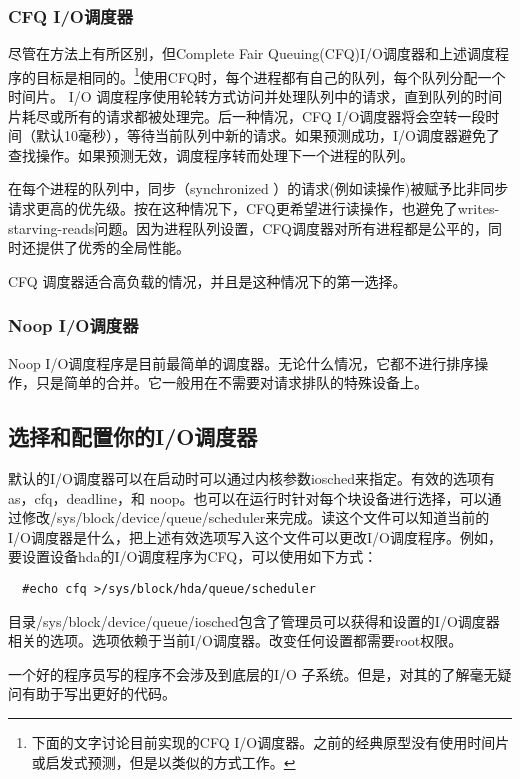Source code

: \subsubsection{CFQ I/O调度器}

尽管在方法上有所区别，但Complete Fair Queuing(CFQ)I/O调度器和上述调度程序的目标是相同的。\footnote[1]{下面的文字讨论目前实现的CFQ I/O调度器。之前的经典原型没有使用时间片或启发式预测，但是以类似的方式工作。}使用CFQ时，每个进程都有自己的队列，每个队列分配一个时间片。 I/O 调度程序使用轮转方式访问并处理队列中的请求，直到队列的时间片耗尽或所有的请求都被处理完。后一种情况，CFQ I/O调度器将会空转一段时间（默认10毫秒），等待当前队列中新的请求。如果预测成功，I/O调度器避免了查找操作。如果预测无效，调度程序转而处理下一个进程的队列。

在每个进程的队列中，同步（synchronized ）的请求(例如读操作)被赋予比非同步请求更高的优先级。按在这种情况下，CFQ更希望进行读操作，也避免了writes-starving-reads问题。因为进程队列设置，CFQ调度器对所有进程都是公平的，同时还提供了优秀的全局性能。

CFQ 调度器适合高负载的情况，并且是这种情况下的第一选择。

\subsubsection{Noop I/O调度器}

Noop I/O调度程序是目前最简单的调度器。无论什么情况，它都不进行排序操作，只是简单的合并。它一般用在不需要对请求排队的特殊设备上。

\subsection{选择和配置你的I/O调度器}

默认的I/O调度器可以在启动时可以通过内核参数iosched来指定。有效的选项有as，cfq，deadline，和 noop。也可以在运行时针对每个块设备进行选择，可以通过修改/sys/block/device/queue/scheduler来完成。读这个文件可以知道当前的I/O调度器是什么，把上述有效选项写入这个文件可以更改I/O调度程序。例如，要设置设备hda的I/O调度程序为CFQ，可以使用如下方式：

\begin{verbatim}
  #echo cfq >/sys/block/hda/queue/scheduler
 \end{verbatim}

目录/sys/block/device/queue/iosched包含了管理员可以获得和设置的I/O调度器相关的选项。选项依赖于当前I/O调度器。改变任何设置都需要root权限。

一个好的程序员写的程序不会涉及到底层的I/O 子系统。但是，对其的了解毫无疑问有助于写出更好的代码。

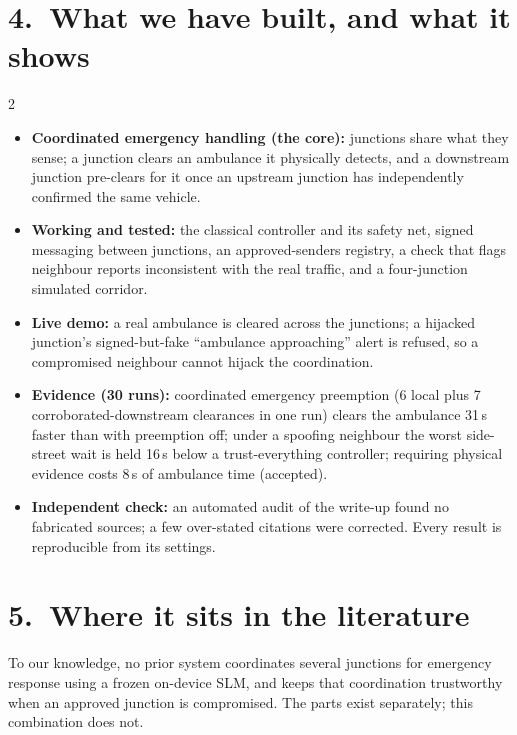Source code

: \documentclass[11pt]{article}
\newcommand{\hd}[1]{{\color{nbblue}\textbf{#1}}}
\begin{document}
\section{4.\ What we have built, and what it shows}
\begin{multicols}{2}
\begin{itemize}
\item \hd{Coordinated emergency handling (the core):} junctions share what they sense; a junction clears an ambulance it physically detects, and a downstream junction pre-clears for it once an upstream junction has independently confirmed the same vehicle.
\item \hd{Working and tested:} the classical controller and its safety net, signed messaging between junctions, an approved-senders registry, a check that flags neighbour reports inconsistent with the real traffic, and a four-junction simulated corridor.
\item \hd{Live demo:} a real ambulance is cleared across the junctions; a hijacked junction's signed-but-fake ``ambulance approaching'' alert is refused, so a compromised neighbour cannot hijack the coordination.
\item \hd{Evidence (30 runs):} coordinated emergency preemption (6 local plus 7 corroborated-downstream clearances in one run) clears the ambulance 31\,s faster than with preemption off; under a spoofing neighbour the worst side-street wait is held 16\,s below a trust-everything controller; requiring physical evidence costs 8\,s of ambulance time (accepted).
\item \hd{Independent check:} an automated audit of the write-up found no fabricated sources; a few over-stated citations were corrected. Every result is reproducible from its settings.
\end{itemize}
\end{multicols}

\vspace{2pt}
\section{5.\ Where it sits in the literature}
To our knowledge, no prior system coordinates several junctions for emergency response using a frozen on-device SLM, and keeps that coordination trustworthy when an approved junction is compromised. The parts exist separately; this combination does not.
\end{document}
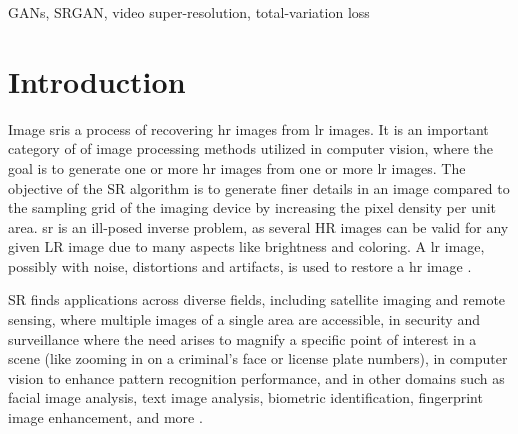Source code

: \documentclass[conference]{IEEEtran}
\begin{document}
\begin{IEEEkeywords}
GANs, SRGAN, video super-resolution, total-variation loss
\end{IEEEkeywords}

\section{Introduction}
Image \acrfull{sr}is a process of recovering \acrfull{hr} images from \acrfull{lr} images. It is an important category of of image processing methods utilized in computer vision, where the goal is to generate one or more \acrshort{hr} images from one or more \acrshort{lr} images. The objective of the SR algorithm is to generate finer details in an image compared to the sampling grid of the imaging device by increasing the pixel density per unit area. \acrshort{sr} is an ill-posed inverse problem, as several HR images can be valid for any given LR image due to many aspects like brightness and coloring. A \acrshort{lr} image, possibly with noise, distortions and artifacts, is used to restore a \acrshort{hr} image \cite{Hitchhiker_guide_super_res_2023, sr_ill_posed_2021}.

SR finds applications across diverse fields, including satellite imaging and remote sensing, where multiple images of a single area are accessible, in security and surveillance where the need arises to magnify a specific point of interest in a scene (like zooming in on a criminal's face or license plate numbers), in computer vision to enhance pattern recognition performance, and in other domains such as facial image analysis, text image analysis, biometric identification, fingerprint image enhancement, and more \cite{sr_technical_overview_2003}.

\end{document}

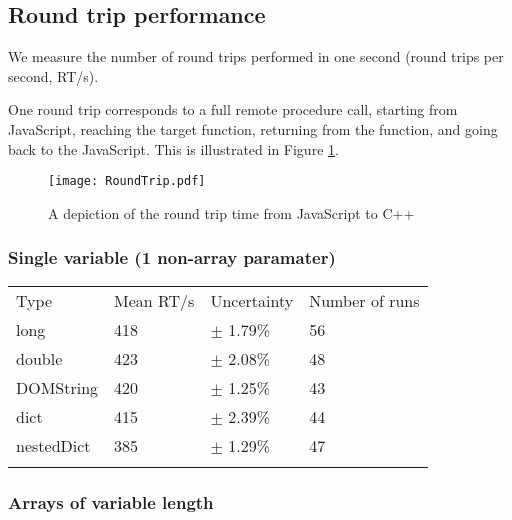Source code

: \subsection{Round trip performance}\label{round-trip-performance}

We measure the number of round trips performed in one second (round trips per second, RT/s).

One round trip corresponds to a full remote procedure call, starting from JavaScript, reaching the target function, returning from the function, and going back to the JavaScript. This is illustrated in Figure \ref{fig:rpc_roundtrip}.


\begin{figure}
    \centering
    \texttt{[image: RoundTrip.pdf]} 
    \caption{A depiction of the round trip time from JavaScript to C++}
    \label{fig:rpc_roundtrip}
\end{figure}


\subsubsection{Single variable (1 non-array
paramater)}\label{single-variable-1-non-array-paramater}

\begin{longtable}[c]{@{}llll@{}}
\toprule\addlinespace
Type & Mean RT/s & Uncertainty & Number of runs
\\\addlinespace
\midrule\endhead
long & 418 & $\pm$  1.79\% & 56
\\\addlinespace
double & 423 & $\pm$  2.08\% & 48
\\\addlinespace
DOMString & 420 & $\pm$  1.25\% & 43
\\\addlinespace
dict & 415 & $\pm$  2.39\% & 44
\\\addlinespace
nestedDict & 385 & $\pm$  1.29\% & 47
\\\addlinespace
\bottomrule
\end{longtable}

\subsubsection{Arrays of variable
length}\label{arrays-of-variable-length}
★ ★ ★
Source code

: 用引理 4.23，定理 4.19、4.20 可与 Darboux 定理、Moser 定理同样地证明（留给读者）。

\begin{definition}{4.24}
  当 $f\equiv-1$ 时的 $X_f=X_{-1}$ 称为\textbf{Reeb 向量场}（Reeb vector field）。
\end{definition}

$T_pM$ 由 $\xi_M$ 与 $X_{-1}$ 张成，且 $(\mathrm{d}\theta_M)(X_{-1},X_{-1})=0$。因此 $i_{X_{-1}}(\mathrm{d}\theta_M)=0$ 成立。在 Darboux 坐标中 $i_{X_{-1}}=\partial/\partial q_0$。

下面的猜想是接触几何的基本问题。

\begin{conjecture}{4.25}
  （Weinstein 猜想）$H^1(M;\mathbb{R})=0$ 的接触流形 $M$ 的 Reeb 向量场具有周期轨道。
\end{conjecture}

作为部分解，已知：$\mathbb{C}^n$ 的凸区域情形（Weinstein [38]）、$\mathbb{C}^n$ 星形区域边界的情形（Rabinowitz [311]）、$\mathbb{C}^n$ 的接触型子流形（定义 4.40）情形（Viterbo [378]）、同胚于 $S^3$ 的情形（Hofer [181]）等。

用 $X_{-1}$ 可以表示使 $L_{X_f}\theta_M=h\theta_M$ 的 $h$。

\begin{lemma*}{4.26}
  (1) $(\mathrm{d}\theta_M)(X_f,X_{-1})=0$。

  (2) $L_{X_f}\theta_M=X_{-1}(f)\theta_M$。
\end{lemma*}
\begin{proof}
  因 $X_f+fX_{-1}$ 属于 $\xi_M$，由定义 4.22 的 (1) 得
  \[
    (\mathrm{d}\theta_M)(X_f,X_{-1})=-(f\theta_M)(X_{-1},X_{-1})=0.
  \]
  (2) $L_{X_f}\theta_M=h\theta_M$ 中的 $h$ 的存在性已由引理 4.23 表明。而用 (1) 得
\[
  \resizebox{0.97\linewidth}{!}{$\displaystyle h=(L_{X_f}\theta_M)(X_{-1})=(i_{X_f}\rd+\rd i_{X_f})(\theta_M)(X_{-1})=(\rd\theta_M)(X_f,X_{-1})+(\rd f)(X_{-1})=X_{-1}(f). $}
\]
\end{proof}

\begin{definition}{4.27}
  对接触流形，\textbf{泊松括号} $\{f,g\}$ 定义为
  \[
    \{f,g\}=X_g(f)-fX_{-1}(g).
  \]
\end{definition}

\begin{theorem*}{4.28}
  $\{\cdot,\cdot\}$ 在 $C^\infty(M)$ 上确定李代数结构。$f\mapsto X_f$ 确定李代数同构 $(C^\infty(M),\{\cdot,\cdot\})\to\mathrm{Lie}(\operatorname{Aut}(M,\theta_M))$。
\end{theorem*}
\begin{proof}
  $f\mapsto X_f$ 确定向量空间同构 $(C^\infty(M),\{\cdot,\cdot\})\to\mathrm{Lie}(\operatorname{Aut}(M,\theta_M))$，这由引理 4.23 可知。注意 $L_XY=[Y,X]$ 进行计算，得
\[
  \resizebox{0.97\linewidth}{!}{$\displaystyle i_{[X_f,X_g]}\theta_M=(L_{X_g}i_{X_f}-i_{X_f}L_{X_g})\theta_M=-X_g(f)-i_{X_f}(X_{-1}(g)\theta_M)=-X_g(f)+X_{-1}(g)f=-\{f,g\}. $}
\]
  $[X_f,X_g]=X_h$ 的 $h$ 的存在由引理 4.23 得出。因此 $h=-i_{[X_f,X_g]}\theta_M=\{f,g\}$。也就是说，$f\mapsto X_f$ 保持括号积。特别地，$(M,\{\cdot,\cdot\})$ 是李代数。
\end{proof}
★ ★ ★
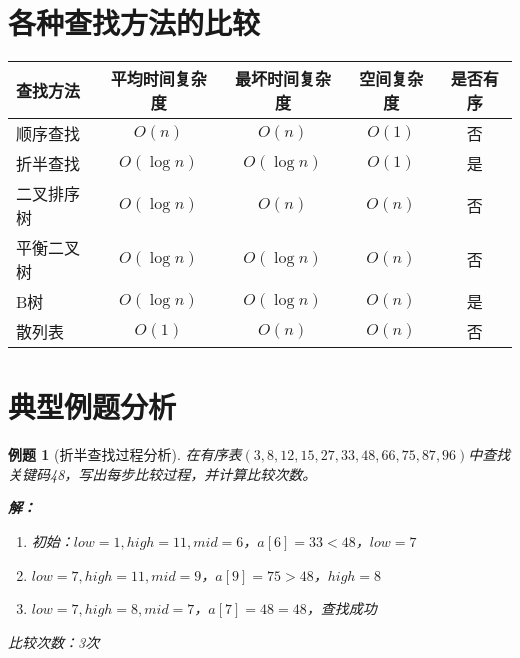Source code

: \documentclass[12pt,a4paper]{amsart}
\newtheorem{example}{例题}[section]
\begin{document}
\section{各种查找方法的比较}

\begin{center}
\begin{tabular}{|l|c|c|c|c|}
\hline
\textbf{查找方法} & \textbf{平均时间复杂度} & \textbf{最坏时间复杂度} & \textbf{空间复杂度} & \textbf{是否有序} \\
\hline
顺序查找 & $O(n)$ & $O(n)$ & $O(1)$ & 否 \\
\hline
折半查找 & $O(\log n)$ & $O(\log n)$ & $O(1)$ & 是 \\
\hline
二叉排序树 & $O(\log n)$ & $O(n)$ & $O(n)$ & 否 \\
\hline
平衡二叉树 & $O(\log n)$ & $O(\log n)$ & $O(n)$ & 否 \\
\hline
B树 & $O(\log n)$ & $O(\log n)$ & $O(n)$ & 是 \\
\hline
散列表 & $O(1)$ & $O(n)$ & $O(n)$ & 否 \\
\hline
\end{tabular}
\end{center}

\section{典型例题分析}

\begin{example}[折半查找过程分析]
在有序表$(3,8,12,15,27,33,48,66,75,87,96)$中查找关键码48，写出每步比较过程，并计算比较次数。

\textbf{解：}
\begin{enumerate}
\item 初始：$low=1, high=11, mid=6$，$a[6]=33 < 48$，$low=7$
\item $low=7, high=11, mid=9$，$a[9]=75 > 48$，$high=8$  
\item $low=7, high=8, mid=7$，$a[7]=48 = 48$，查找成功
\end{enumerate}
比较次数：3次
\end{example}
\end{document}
★ ★ ★
» **The problem**
For the string "mathbb", go through the entries above and copy each line where it occurs.

» **Response for this exercise**
  （Weinstein 猜想）$H^1(M;\mathbb{R})=0$ 的接触流形 $M$ 的 Reeb 向量场具有周期轨道。
作为部分解，已知：$\mathbb{C}^n$ 的凸区域情形（Weinstein [38]）、$\mathbb{C}^n$ 星形区域边界的情形（Rabinowitz [311]）、$\mathbb{C}^n$ 的接触型子流形（定义 4.40）情形（Viterbo [378]）、同胚于 $S^3$ 的情形（Hofer [181]）等。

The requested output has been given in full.